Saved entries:

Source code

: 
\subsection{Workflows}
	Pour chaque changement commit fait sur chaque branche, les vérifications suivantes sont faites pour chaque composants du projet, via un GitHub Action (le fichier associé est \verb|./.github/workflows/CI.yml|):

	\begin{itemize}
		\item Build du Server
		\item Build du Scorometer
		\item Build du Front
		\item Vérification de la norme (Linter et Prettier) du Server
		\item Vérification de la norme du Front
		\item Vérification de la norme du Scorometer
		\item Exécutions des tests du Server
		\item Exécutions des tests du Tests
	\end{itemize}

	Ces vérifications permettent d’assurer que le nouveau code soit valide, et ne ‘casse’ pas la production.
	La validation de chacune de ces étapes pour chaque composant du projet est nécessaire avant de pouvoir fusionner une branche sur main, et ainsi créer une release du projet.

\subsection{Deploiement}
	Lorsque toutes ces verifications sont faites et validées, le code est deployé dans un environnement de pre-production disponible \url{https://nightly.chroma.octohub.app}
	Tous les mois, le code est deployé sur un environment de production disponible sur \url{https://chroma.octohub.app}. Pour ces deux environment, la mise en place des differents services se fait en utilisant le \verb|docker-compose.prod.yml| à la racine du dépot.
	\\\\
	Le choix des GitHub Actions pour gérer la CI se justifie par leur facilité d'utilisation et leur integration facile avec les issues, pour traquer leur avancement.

* * *

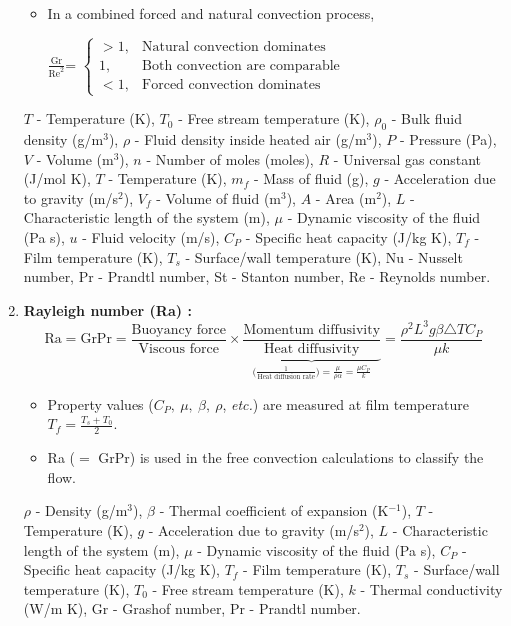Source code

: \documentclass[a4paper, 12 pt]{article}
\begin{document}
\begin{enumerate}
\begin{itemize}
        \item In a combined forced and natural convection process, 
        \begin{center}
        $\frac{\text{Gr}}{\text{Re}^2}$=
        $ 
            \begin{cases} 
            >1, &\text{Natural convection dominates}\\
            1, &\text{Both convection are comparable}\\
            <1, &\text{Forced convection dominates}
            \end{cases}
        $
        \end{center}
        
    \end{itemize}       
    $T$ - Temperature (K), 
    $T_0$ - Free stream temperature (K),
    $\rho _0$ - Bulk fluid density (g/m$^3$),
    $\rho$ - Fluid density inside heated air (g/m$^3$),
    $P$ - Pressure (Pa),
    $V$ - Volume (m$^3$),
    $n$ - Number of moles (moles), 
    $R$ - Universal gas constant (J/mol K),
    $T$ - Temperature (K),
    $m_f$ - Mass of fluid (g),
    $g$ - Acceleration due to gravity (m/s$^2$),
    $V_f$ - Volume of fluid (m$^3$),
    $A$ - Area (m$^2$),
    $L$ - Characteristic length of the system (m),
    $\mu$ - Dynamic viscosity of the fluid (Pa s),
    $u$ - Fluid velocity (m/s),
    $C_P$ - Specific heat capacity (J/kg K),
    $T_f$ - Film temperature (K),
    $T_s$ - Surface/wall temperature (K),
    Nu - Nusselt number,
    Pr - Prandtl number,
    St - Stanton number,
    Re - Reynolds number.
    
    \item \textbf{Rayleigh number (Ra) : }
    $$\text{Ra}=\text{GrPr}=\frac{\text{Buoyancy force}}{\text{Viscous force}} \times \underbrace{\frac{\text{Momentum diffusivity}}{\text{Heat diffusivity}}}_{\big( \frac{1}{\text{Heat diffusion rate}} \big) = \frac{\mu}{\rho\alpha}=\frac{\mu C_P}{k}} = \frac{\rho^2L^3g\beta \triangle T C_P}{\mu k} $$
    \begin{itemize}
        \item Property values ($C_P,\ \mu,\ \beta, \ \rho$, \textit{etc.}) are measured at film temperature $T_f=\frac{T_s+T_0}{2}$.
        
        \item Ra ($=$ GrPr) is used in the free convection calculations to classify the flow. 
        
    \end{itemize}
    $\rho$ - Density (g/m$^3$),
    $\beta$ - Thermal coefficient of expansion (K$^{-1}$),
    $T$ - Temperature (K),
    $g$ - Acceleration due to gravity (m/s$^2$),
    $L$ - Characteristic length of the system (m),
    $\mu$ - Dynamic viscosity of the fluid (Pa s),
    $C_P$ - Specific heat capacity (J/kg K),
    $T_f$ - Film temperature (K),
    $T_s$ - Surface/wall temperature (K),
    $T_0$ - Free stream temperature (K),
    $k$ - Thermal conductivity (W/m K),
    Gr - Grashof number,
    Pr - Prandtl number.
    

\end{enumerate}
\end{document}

==

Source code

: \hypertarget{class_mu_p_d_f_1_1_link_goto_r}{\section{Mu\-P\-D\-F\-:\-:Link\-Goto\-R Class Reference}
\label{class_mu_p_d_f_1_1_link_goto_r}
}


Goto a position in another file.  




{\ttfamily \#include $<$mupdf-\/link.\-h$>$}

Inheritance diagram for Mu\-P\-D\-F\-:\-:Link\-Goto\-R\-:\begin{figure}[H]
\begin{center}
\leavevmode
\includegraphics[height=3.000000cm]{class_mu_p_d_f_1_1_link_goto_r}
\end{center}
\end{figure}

* **DESCRIPTION OF THE TASK**
Could you return every line from the entries above in which the string "chroma" occurs?

* **FINISHED TASK**
	Lorsque toutes ces verifications sont faites et validées, le code est deployé dans un environnement de pre-production disponible \url{https://nightly.chroma.octohub.app}
	Tous les mois, le code est deployé sur un environment de production disponible sur \url{https://chroma.octohub.app}. Pour ces deux environment, la mise en place des differents services se fait en utilisant le \verb|docker-compose.prod.yml| à la racine du dépot.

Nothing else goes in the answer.